In the wake of the fallout from the Pimp-Ho videos, the first government tie to drop ACORN was the Census Bureau, even though they do not pay ACORN for their service. Rep. Daniel Issa of Orange County introduced a measure to strip ACORN of all federal funding, which quickly passed with few questions. It passed so quickly, no one realized it could apply to all defense contractors, as it might should. Now, Democrats are falling over each other trying to score a major win for Republicans and enact a new measure to re-de-fund ACORN, just to be safe.

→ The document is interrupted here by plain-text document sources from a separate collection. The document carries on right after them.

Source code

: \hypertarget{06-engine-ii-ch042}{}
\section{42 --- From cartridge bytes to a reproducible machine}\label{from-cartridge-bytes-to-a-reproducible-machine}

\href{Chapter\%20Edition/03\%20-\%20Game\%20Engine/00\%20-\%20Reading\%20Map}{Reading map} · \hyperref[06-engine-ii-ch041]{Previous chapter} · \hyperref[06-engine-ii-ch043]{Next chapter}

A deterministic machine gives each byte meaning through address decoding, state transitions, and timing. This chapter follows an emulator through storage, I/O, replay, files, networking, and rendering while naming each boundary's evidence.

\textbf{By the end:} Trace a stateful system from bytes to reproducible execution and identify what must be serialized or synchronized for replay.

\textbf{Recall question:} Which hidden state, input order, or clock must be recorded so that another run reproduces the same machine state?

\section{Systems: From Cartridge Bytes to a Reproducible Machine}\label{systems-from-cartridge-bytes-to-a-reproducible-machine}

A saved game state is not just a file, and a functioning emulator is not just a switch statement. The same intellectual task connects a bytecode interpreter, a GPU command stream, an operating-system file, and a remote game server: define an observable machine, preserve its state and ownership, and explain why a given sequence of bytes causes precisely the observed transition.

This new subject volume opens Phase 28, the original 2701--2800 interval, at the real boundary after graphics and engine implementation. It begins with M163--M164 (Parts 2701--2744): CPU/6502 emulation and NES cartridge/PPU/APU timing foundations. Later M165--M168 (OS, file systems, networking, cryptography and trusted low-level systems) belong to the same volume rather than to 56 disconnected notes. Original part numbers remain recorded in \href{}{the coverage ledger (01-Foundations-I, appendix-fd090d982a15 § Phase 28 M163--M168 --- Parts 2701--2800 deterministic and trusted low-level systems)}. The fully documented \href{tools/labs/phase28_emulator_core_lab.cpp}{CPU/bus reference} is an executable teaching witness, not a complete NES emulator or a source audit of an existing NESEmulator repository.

This is another characteristic of lynching: That it is not just the hate mongers doing it. This was carried out by the community. James Allen’s Without Sanctuary, a book of postcards from the turn of the 20th century when lynching photos were like trading cards, includes this observation from Pullitzer Prize-winning historian Leon F. Litwack wrote:
“The photographs stretch our credulity, even numb our minds and senses to the full extent of the horror, but they must be examined if we are to understand how normal men and women could live with, participate in, and defend such atrocities, even reinterpret them so they would not see themselves or be perceived as less than civilized. The men and women who tortured, dismembered, and murdered in this fashion understood perfectly well what they were doing and thought of themselves as perfectly normal human beings. Few had any ethical qualms about their actions. This was not the outburst of crazed men or uncontrolled barbarians but the triumph of a belief system that defined one people as less human than another. For the men and women who comprised these mobs, as for those who remained silent and indifferent or who provided scholarly or scientific explanations, this was the highest idealism in the service of their race. One has only to view the self-satisfied expressions on their faces as they posed beneath black people hanging from a rope or next to the charred remains of a Negro who had been burned to death. What is most disturbing about these scenes is the discovery that the perpetrators of the crimes were ordinary people, not so different from ourselves -- merchants, farmers, laborers, machine operators, teachers, doctors, lawyers, policemen, students; they were family men and women, good churchgoing folk who came to believe that keeping black people in their place was nothing less than pest control, a way of combating an epidemic or virus that if not checked would be detrimental to the health and security of the community.”
James Allen himself reflects on the postcards of lynchings as pornographic fodder:
“I believe the photographer was more than a perceptive spectator at lynchings. The photographic art played as significant a role in the ritual as torture or souvenir grabbing -- a sort of two-dimensional biblical swine, a receptacle for a collective sinful self. Lust propelled their commercial reproduction and distribution, facilitating the endless replay of anguish. Even dead, the victims were without sanctuary. “
On James O’Keefe III’s Facebook page, one of his many new supporters posted, ‘Is there some way to outlaw ACORN? And then anyone giving them money would be breaking the law.’ While such strong federal government intervention seems to be counter to the Right’s constant outcry of preventing such intrusion, it does aspire to bend the law to punish those who disagree, and set an example.
In no way am I suggesting that O’Keefe was, or is, consciously promoting racial violence, or even responsible for any that occurs in the wake of his smear job.
But at a lynching a hundred years ago, James O’Keefe III would have been the one taking the picture.